The church and its local partners also know exactly what
a community needs, so, for example, when violence struck Wau last year, CRS
found out the people there didn’t need food aid, but rather kitchen utensils —
portable stoves, pots and pans — because their homes had been looted.

To be able to respond adequately to such unpredictable
disasters, “you have to be able to talk to people with on-the-ground
knowledge, and the church has that in spades,” he said.

One area along the Nile River is so pristine and
abundant, “I can drop a line and pull out a catfish that weighs 50
pounds,” said Farrell, who insisted he was not a patient or practiced
fisherman. But the people can’t fish or eat if they don’t have security or

People will fish, plant and harvest as long as conflict
does not prevent their access to the areas and as long as they do not keep
losing land and equipment to arson and looting, he said.

The local churches — Catholic, Presbyterian and
Episcopalian communities — “have credibility and respect” with
almost all sides in the civil war, he said. Many church leaders can get feuding
groups to at least stop the fighting in their area and have the groups sit down
for talks.

“Because the basis of the conflict in South Sudan is
political, the solution is also political,” he said, “so the church
has a very important, critical role in bringing the parties together and does
this all the time at the grass-roots level in sponsoring neutral forums.”

“Everyone has to stop fighting.
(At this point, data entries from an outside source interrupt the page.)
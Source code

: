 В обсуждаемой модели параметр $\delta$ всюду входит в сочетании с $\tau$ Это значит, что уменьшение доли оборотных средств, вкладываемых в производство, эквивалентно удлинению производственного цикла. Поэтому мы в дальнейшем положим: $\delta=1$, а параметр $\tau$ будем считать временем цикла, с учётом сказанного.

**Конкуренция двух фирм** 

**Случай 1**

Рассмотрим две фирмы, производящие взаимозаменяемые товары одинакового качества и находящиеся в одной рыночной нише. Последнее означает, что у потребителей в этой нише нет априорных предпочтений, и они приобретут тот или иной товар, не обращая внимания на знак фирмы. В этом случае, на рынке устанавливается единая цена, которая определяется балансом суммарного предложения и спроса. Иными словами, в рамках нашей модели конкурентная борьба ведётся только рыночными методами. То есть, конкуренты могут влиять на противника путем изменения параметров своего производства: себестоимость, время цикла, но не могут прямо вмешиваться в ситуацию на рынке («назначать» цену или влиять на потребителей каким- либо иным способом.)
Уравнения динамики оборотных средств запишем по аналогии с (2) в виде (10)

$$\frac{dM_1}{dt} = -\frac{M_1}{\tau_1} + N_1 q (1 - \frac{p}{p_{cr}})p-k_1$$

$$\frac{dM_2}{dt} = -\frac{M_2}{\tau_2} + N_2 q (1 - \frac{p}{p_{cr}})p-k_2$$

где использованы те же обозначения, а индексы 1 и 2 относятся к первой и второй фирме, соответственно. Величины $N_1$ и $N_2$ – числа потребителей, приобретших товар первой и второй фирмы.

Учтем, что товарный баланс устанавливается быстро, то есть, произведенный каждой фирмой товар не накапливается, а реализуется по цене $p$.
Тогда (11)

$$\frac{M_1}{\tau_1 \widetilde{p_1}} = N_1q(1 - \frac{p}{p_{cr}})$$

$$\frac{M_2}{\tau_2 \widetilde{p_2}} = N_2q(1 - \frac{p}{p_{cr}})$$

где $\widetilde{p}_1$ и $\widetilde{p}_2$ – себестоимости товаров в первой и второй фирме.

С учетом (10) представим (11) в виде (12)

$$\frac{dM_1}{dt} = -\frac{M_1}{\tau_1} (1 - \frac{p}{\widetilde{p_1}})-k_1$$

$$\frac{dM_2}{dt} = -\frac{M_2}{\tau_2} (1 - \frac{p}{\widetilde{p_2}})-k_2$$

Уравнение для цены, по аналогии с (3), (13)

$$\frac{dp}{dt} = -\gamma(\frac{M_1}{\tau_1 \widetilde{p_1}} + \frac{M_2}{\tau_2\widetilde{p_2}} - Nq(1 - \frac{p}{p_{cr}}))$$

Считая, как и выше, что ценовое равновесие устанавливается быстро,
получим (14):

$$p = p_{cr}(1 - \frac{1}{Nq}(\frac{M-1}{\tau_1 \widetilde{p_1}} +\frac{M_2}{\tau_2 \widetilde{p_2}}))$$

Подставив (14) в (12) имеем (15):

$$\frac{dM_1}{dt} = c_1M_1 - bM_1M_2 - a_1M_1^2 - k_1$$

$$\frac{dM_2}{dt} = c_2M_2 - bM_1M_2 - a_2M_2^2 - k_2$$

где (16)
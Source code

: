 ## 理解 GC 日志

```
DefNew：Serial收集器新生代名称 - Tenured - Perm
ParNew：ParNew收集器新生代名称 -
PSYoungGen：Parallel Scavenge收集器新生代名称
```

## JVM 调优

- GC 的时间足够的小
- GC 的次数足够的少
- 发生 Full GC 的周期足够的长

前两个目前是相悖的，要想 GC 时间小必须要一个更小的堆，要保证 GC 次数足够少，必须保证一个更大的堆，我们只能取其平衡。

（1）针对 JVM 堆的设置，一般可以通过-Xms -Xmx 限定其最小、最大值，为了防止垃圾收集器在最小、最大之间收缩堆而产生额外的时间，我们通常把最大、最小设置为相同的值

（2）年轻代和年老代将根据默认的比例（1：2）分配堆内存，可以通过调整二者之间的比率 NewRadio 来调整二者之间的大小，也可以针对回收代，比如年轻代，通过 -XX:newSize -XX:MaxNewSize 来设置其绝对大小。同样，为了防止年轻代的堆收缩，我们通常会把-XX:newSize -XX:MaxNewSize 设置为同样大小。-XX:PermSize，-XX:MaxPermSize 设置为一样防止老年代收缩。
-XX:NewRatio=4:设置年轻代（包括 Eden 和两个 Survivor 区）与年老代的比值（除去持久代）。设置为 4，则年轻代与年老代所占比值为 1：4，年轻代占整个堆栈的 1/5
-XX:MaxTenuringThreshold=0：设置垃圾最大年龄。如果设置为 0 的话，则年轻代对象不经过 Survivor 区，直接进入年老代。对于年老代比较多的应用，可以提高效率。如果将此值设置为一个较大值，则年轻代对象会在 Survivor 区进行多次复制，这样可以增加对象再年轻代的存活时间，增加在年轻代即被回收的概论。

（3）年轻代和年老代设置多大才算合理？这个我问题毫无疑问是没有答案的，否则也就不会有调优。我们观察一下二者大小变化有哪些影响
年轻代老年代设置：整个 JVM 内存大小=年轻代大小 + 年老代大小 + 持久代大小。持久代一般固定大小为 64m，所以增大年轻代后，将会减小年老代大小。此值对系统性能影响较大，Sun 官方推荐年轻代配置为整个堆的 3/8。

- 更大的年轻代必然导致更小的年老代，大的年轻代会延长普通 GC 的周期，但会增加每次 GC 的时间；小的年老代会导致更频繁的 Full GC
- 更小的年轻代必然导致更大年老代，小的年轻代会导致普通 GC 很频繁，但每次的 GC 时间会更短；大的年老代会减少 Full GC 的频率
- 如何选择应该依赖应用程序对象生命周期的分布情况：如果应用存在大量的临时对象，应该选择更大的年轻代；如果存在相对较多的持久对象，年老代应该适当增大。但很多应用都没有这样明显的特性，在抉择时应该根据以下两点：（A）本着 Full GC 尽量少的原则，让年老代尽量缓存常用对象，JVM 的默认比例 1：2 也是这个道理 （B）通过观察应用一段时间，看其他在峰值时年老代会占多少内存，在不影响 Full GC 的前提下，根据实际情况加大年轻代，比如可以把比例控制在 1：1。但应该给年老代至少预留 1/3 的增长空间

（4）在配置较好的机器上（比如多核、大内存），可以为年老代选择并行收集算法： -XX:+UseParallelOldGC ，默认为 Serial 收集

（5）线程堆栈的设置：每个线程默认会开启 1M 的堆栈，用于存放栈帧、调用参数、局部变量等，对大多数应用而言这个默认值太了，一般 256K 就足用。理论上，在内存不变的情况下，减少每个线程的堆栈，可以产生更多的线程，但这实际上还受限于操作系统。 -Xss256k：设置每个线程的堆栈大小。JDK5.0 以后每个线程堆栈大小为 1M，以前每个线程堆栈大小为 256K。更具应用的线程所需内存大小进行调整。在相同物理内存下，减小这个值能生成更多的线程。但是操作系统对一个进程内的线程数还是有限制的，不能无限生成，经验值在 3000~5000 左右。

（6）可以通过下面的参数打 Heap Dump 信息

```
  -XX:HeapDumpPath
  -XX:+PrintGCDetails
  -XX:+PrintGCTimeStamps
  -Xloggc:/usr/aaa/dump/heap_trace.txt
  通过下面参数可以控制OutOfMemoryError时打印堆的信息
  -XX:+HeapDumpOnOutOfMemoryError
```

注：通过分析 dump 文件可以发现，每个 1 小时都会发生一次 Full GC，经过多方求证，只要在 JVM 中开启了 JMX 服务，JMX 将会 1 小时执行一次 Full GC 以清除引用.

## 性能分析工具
The people in South
Sudan are so tired, they are bone-weary of fighting and there is a hunger for
peace,” he said.

In the meantime, South Sudan desperately needs emergency
relief, long-term development programs, medical care, schooling and help for
people to “strengthen their dignity” by rebuilding their lives and
bringing peace.

“As a Catholic organization, we’re blessed because
we can actual work in all those areas at the same time,” he said.